§ **AIM OF THE TASK**: Once you find the line with "on the Missing" in the entries below, return exactly every line from it through the line with "Not Degrade, and".

§ **AVAILABLE RECORDS**:
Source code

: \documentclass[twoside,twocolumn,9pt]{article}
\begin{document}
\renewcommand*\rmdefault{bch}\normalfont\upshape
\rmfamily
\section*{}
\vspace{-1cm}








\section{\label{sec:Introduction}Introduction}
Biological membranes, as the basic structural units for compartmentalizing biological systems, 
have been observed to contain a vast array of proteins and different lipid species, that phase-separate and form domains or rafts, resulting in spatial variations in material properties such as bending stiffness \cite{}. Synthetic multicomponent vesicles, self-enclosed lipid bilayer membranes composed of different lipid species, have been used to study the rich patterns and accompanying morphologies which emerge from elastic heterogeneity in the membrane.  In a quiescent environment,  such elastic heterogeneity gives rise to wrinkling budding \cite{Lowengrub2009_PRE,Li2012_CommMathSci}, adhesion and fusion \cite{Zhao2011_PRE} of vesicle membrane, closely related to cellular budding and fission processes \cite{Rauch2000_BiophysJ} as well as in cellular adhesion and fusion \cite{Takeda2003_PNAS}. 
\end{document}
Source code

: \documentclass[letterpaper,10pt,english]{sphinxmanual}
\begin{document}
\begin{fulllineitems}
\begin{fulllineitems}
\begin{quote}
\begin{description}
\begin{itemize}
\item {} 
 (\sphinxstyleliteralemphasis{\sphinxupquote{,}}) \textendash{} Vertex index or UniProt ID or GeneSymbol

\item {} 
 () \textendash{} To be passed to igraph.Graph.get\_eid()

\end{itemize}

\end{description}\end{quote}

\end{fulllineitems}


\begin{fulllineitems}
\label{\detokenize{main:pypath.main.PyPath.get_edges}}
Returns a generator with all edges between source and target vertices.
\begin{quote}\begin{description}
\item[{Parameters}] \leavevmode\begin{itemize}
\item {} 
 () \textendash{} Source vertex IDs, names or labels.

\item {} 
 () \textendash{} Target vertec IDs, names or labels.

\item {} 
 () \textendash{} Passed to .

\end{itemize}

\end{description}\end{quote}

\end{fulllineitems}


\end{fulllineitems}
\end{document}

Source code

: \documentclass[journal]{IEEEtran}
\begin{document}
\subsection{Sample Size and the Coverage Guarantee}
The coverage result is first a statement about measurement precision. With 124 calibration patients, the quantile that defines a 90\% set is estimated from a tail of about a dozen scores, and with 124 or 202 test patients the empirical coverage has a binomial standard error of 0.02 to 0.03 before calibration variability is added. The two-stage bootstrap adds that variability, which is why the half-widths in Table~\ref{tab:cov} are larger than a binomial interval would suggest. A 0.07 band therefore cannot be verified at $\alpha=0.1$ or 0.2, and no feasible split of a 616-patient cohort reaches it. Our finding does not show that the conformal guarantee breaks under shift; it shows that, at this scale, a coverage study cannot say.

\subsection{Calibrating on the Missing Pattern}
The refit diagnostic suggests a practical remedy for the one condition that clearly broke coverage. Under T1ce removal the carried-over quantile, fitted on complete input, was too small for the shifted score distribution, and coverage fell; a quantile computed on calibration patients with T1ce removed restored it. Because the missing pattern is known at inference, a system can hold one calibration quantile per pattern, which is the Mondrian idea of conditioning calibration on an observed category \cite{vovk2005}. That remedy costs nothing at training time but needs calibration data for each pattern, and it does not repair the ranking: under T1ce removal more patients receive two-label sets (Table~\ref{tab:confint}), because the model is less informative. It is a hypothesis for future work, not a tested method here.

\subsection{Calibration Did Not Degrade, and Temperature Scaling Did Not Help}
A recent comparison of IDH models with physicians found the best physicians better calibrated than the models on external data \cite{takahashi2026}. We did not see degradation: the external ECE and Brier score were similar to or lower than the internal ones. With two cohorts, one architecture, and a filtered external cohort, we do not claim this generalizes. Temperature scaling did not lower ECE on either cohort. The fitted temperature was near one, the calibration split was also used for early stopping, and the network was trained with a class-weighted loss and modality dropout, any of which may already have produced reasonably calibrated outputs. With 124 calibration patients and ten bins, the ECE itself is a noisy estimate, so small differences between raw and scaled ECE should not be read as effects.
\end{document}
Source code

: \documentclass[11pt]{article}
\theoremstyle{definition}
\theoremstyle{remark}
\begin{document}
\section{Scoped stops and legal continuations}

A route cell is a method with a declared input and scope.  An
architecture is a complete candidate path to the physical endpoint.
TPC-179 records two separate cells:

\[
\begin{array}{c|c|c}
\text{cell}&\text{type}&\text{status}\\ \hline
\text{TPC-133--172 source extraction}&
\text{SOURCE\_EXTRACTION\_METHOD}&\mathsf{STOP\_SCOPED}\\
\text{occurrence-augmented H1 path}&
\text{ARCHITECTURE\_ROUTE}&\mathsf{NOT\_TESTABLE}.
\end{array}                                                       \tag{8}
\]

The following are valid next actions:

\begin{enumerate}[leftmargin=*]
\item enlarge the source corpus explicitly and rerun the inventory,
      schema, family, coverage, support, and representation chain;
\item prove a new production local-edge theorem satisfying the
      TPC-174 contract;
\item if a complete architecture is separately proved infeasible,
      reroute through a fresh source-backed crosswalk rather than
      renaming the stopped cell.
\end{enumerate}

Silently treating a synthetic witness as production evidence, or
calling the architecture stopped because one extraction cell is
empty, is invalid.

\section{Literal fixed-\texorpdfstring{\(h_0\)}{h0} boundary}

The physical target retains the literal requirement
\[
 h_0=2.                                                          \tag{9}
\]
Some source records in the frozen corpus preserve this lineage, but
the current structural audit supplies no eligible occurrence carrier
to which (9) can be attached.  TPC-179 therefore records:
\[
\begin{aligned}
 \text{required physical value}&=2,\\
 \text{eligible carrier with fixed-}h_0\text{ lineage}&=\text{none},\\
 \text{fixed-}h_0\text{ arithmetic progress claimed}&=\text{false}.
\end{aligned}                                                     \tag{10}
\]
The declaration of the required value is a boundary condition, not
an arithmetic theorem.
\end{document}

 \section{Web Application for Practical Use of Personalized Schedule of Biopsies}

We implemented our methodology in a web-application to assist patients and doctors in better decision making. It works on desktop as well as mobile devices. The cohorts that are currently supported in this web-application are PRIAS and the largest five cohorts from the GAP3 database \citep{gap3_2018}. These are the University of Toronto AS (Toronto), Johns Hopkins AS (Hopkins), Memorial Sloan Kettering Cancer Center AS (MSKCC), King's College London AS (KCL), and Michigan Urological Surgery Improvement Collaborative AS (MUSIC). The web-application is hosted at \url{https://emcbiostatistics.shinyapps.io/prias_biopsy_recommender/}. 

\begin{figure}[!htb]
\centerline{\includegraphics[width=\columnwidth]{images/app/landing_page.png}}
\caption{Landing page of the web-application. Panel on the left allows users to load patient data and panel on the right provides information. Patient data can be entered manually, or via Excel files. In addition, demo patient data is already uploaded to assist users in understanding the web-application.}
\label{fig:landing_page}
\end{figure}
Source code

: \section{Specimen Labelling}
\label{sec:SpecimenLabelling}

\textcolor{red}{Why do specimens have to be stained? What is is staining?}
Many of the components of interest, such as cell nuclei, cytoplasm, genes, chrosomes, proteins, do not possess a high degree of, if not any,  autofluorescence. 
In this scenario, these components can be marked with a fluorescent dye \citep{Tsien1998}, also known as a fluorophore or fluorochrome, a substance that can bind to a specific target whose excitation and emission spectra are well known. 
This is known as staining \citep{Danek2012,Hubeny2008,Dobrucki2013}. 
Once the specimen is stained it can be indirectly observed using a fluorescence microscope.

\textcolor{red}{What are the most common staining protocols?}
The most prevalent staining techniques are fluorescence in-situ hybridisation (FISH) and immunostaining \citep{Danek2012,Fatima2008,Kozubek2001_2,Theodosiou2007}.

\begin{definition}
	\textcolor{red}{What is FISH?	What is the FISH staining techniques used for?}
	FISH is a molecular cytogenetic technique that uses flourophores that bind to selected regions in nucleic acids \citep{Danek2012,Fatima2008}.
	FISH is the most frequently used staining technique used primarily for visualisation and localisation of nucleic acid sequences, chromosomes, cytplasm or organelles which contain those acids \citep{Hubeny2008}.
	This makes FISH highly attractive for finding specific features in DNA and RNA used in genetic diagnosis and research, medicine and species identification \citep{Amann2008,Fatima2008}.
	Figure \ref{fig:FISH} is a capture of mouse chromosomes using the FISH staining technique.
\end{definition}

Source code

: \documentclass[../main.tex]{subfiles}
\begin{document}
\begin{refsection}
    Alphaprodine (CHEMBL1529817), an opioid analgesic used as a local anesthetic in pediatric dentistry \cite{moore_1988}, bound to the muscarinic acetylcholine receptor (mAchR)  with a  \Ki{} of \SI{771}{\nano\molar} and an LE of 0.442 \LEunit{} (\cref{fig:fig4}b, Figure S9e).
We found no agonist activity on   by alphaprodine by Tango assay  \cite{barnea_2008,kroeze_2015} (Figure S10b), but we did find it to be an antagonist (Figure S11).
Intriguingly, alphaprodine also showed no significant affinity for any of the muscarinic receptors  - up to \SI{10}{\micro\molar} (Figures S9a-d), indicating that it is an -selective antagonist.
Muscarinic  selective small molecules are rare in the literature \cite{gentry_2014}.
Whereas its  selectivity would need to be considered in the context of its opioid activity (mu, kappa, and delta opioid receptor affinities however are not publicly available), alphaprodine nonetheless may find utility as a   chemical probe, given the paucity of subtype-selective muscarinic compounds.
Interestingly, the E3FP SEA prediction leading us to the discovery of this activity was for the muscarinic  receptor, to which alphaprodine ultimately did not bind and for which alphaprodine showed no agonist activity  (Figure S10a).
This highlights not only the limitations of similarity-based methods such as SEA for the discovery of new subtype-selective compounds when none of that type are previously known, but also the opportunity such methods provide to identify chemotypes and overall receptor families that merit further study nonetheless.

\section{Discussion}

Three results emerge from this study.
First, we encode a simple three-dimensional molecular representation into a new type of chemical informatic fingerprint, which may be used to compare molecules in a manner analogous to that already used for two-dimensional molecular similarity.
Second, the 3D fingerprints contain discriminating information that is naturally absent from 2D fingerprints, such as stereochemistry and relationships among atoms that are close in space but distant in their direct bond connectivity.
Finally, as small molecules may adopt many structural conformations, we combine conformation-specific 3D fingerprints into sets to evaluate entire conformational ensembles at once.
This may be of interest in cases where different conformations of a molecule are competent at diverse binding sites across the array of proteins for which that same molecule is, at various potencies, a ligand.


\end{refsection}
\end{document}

§ **YOUR RESPONSE**:
\subsection{Calibrating on the Missing Pattern}
The refit diagnostic suggests a practical remedy for the one condition that clearly broke coverage. Under T1ce removal the carried-over quantile, fitted on complete input, was too small for the shifted score distribution, and coverage fell; a quantile computed on calibration patients with T1ce removed restored it. Because the missing pattern is known at inference, a system can hold one calibration quantile per pattern, which is the Mondrian idea of conditioning calibration on an observed category \cite{vovk2005}. That remedy costs nothing at training time but needs calibration data for each pattern, and it does not repair the ranking: under T1ce removal more patients receive two-label sets (Table~\ref{tab:confint}), because the model is less informative. It is a hypothesis for future work, not a tested method here.

\subsection{Calibration Did Not Degrade, and Temperature Scaling Did Not Help}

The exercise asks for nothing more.